La empresa Karex, el mayor fabricante a nivel global, advirtió que podría aplicar aumentos de entre el 20% y el 30% si continúan las interrupciones en la cadena de suministro. La compañía explicó que el encarecimiento del transporte internacional y los retrasos logísticos están afectando directamente sus operaciones.
"El contexto es muy frágil y los precios son altos. No tenemos más remedio que trasladar los costos a los clientes", señaló su director ejecutivo, Goh Miah Kiat, en declaraciones a la agencia Reuters.
Uno de los principales problemas detectados por la empresa es el fuerte retraso en los envíos. Según detallaron, los cargamentos hacia Europa y Estados Unidos pueden tardar hasta dos meses en llegar, cuando antes lo hacían en plazos mucho más cortos. Además, hay buques que permanecen varados sin poder completar sus rutas, lo que agrava aún más la escasez. Esta situación genera un efecto dominó: menos stock disponible, mayor presión sobre la demanda y, en consecuencia, suba de precios.

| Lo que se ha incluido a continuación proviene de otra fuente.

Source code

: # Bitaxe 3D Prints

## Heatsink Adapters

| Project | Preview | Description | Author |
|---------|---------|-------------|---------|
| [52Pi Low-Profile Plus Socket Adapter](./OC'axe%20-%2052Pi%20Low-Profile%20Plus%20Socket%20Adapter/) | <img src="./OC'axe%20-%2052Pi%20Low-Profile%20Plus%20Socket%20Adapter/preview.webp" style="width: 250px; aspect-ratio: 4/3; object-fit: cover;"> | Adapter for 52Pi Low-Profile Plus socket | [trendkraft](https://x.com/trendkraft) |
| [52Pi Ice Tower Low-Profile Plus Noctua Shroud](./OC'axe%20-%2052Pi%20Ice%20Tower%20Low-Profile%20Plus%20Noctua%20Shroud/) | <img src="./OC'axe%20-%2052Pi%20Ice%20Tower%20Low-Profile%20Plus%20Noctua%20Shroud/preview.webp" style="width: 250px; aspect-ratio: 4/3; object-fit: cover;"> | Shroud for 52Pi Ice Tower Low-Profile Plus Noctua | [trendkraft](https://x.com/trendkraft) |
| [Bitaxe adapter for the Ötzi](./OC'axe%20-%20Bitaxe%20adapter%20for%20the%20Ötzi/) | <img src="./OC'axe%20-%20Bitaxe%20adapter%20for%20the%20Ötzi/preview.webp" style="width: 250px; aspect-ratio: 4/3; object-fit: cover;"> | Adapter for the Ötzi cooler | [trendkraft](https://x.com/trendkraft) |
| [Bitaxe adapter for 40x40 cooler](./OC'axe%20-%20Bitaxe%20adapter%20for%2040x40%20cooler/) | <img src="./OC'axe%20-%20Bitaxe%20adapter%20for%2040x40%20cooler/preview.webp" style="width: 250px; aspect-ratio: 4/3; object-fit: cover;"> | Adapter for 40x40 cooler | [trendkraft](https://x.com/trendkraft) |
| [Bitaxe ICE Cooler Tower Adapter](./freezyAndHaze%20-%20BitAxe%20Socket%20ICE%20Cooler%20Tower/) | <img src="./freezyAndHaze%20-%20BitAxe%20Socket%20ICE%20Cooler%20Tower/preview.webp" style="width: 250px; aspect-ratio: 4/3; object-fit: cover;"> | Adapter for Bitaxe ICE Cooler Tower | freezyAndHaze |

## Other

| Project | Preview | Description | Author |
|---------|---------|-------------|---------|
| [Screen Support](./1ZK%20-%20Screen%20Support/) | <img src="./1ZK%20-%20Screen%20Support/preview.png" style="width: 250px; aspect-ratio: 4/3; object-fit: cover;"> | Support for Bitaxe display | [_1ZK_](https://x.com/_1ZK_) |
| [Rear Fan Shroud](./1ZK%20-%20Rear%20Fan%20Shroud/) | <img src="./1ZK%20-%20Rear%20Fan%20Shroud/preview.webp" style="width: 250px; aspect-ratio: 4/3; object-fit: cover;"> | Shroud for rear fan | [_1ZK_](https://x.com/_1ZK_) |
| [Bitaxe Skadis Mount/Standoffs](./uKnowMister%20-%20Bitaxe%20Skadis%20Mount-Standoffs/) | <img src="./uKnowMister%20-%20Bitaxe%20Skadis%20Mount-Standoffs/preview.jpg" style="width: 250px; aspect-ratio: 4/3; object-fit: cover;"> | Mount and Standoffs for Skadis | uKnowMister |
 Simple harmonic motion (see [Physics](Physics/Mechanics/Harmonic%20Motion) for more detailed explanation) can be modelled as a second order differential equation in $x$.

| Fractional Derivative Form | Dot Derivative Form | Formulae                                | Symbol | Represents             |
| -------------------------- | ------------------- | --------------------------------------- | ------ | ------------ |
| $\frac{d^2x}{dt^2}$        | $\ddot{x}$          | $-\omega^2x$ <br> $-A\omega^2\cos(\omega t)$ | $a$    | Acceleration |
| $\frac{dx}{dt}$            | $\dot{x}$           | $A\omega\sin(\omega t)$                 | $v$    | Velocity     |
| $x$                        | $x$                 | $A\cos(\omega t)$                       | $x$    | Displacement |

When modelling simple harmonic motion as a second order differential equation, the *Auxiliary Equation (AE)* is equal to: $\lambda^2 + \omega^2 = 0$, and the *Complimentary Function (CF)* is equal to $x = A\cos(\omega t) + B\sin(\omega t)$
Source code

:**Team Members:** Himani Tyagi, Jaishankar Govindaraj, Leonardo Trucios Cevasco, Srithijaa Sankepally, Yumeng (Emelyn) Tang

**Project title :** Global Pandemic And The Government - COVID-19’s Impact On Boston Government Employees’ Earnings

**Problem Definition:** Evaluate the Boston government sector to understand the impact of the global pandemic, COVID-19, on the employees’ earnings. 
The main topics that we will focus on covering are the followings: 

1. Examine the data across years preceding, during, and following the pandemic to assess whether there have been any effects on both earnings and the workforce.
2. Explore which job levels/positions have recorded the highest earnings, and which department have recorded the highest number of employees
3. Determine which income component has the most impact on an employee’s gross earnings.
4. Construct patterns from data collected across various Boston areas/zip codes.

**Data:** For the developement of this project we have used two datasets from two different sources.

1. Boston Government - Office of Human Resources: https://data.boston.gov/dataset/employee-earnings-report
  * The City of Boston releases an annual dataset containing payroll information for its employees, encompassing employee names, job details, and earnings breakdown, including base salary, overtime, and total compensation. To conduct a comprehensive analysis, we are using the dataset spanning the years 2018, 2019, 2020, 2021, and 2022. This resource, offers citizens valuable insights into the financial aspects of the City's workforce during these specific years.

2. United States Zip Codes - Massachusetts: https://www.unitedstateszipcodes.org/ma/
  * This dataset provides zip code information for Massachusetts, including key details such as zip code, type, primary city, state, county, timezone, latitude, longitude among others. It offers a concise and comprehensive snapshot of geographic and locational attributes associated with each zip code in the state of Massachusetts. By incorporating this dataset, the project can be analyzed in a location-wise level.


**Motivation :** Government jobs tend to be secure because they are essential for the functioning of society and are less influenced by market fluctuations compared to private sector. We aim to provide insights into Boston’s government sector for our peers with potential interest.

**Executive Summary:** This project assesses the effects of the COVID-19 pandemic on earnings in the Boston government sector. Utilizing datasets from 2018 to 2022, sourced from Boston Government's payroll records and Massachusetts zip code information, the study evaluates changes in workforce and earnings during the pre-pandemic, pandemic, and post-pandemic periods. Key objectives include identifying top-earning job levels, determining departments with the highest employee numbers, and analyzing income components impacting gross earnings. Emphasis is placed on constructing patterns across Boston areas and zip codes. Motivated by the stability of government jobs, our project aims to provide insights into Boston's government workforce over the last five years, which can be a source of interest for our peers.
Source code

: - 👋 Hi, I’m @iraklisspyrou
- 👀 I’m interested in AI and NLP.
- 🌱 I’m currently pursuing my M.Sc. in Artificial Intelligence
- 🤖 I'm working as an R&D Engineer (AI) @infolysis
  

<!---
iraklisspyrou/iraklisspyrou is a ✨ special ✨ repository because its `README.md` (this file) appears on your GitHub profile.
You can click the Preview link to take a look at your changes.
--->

En paralelo, Karex registró un aumento en los pedidos por parte de sus clientes, lo que profundiza la tensión en el mercado. La combinación de alta demanda y baja disponibilidad configura un escenario crítico que podría trasladarse rápidamente al consumidor final.
Un actor clave en el mercado global
Karex no es una empresa más dentro del sector. Produce más de 5.000 millones de preservativos al año y exporta a más de 130 países, lo que la convierte en un actor central en el abastecimiento global.
Su rol no se limita a marcas comerciales: también provee a organismos de salud de gran relevancia internacional. Entre ellos se encuentran el Servicio Nacional de Salud del Reino Unido (NHS), el Fondo Mundial de Lucha contra el Sida, la Tuberculosis y la Malaria y el Fondo de Población de Naciones Unidas.